● **Task statement**: Leaving out every line before the one with "PASSV|Travel Profile - Access", write out the rest of the records below exactly.

(Pictures paired with source code)
□ □ □

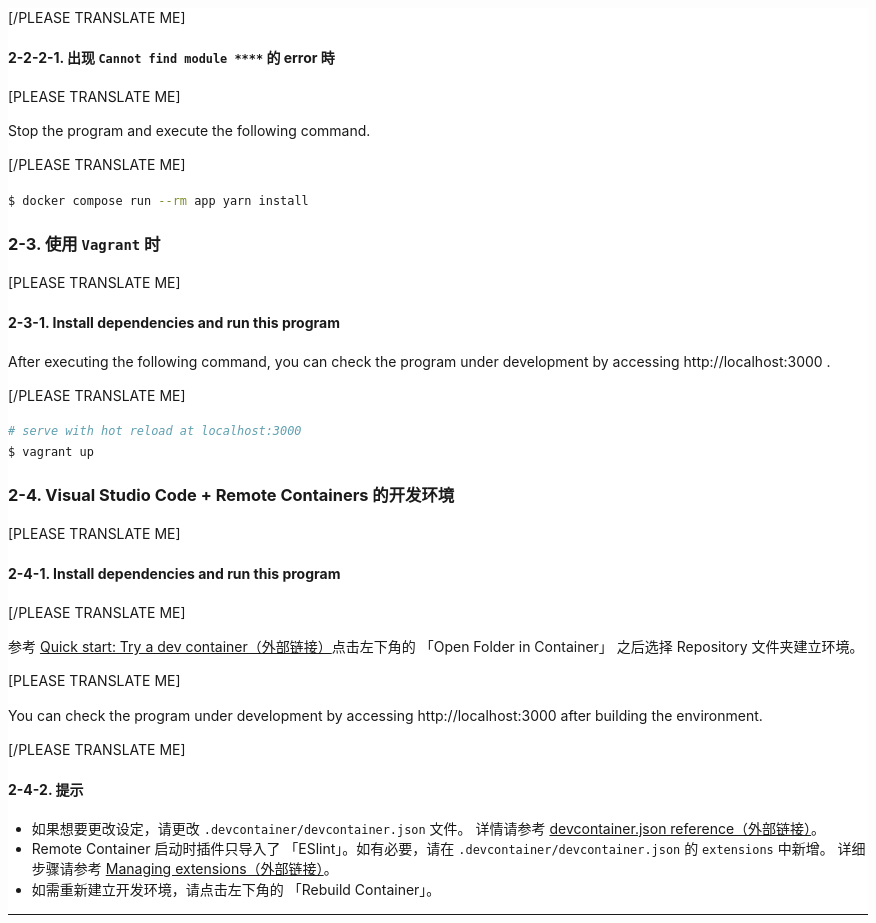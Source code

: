 [/PLEASE TRANSLATE ME]

#### 2-2-2-1. 出现 `Cannot find module ****` 的 error 時

[PLEASE TRANSLATE ME]

Stop the program and execute the following command.

[/PLEASE TRANSLATE ME]

```bash
$ docker compose run --rm app yarn install
```

### 2-3. 使用 `Vagrant` 时

[PLEASE TRANSLATE ME]

#### 2-3-1. Install dependencies and run this program

After executing the following command, you can check the program under development by accessing http://localhost:3000 .

[/PLEASE TRANSLATE ME]

```bash
# serve with hot reload at localhost:3000
$ vagrant up
```

### 2-4. Visual Studio Code + Remote Containers 的开发环境

[PLEASE TRANSLATE ME]

#### 2-4-1. Install dependencies and run this program

[/PLEASE TRANSLATE ME]

参考 [Quick start: Try a dev container（外部链接）](https://code.visualstudio.com/docs/remote/containers#_quick-start-try-a-dev-container)点击左下角的 「Open Folder in Container」 之后选择 Repository 文件夹建立环境。

[PLEASE TRANSLATE ME]

You can check the program under development by accessing http://localhost:3000 after building the environment.

[/PLEASE TRANSLATE ME]

#### 2-4-2. 提示

- 如果想要更改设定，请更改 `.devcontainer/devcontainer.json` 文件。
  详情请参考 [devcontainer.json reference（外部链接）](https://code.visualstudio.com/docs/remote/containers#_devcontainerjson-reference)。
- Remote Container 启动时插件只导入了 「ESlint」。如有必要，请在 `.devcontainer/devcontainer.json` 的 `extensions` 中新增。
  详细步骤请参考 [Managing extensions（外部链接）](https://code.visualstudio.com/docs/remote/containers#_managing-extensions)。
- 如需重新建立开发环境，请点击左下角的 「Rebuild Container」。

---
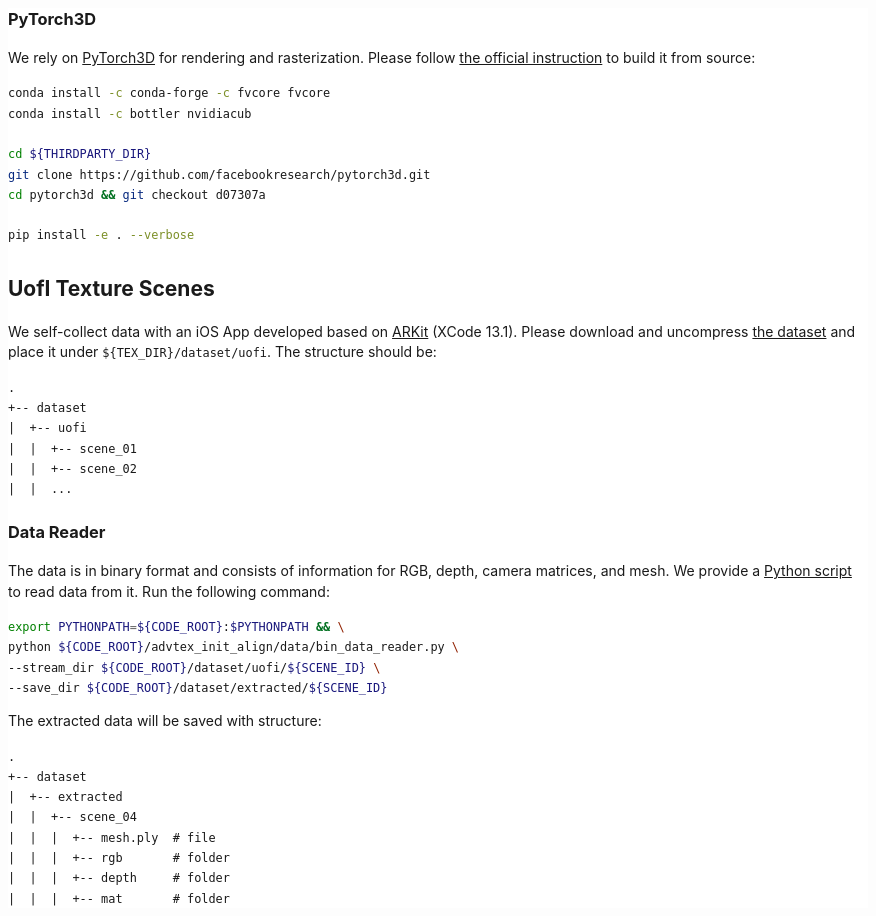 ### PyTorch3D

We rely on [PyTorch3D](https://github.com/facebookresearch/pytorch3d) for rendering and rasterization. Please follow [the official instruction](https://github.com/facebookresearch/pytorch3d/blob/d07307a/INSTALL.md) to build it from source:
```bash
conda install -c conda-forge -c fvcore fvcore
conda install -c bottler nvidiacub

cd ${THIRDPARTY_DIR}
git clone https://github.com/facebookresearch/pytorch3d.git
cd pytorch3d && git checkout d07307a

pip install -e . --verbose
```

## UofI Texture Scenes

We self-collect data with an iOS App developed based on [ARKit](https://developer.apple.com/augmented-reality/) (XCode 13.1). Please download and uncompress [the dataset](https://drive.google.com/drive/folders/1aSI37AJPbynCoN8DapfYIaqCQn7ZDt3z?usp=sharing) and place it under `${TEX_DIR}/dataset/uofi`. The structure should be:
```
.
+-- dataset
|  +-- uofi
|  |  +-- scene_01
|  |  +-- scene_02
|  |  ...
```

### Data Reader

The data is in binary format and consists of information for RGB, depth, camera matrices, and mesh. We provide a [Python script](./advtex_init_align/data/bin_data_reader.py) to read data from it. Run the following command:

```bash
export PYTHONPATH=${CODE_ROOT}:$PYTHONPATH && \
python ${CODE_ROOT}/advtex_init_align/data/bin_data_reader.py \
--stream_dir ${CODE_ROOT}/dataset/uofi/${SCENE_ID} \
--save_dir ${CODE_ROOT}/dataset/extracted/${SCENE_ID}
```

The extracted data will be saved with structure:
```
.
+-- dataset
|  +-- extracted
|  |  +-- scene_04
|  |  |  +-- mesh.ply  # file
|  |  |  +-- rgb       # folder
|  |  |  +-- depth     # folder
|  |  |  +-- mat       # folder
```
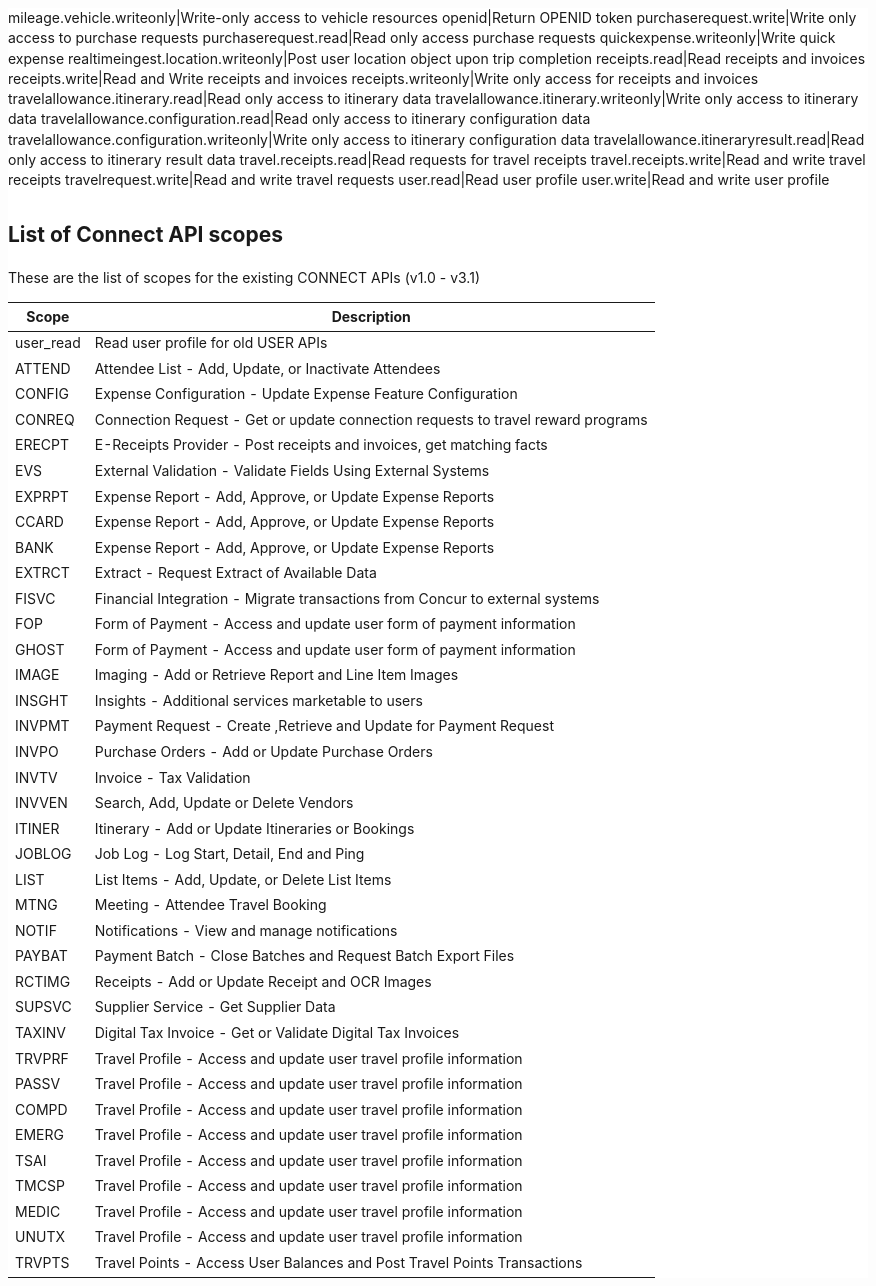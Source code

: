 mileage.vehicle.writeonly|Write-only access to vehicle resources
openid|Return OPENID token
purchaserequest.write|Write only access to purchase requests
purchaserequest.read|Read only access purchase requests
quickexpense.writeonly|Write quick expense
realtimeingest.location.writeonly|Post user location object upon trip completion
receipts.read|Read receipts and invoices
receipts.write|Read and Write receipts and invoices
receipts.writeonly|Write only access for receipts and invoices
travelallowance.itinerary.read|Read only access to itinerary data
travelallowance.itinerary.writeonly|Write only access to itinerary data
travelallowance.configuration.read|Read only access to itinerary configuration data
travelallowance.configuration.writeonly|Write only access to itinerary configuration data
travelallowance.itineraryresult.read|Read only access to itinerary result data
travel.receipts.read|Read requests for travel receipts
travel.receipts.write|Read and write travel receipts
travelrequest.write|Read and write travel requests
user.read|Read user profile
user.write|Read and write user profile


## <a name="connectscopes"></a>List of Connect API scopes

These are the list of scopes for the existing CONNECT APIs (v1.0 - v3.1)

Scope|Description
---|---
user_read|Read user profile for old USER APIs
ATTEND|Attendee List - Add, Update, or Inactivate Attendees
CONFIG|Expense Configuration - Update Expense Feature Configuration
CONREQ|Connection Request - Get or update connection requests to travel reward programs
ERECPT|E-Receipts Provider - Post receipts and invoices, get matching facts
EVS|External Validation - Validate Fields Using External Systems
EXPRPT|Expense Report - Add, Approve, or Update Expense Reports
CCARD|Expense Report - Add, Approve, or Update Expense Reports
BANK|Expense Report - Add, Approve, or Update Expense Reports
EXTRCT|Extract - Request Extract of Available Data
FISVC|Financial Integration - Migrate transactions from Concur to external systems
FOP|Form of Payment - Access and update user form of payment information
GHOST|Form of Payment - Access and update user form of payment information
IMAGE|Imaging - Add or Retrieve Report and Line Item Images
INSGHT|Insights - Additional services marketable to users
INVPMT|Payment Request - Create ,Retrieve and Update for Payment Request
INVPO|Purchase Orders - Add or Update Purchase Orders
INVTV|Invoice - Tax Validation
INVVEN|Search, Add, Update or Delete Vendors
ITINER|Itinerary - Add or Update Itineraries or Bookings
JOBLOG|Job Log - Log Start, Detail, End and Ping
LIST|List Items - Add, Update, or Delete List Items
MTNG|Meeting - Attendee Travel Booking
NOTIF|Notifications - View and manage notifications
PAYBAT|Payment Batch - Close Batches and Request Batch Export Files
RCTIMG|Receipts - Add or Update Receipt and OCR Images
SUPSVC|Supplier Service - Get Supplier Data
TAXINV|Digital Tax Invoice - Get or Validate Digital Tax Invoices
TRVPRF|Travel Profile - Access and update user travel profile information
PASSV|Travel Profile - Access and update user travel profile information
COMPD|Travel Profile - Access and update user travel profile information
EMERG|Travel Profile - Access and update user travel profile information
TSAI|Travel Profile - Access and update user travel profile information
TMCSP|Travel Profile - Access and update user travel profile information
MEDIC|Travel Profile - Access and update user travel profile information
UNUTX|Travel Profile - Access and update user travel profile information
TRVPTS|Travel Points - Access User Balances and Post Travel Points Transactions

□ □ □

● **Result below**:
PASSV|Travel Profile - Access and update user travel profile information
COMPD|Travel Profile - Access and update user travel profile information
EMERG|Travel Profile - Access and update user travel profile information
TSAI|Travel Profile - Access and update user travel profile information
TMCSP|Travel Profile - Access and update user travel profile information
MEDIC|Travel Profile - Access and update user travel profile information
UNUTX|Travel Profile - Access and update user travel profile information
TRVPTS|Travel Points - Access User Balances and Post Travel Points Transactions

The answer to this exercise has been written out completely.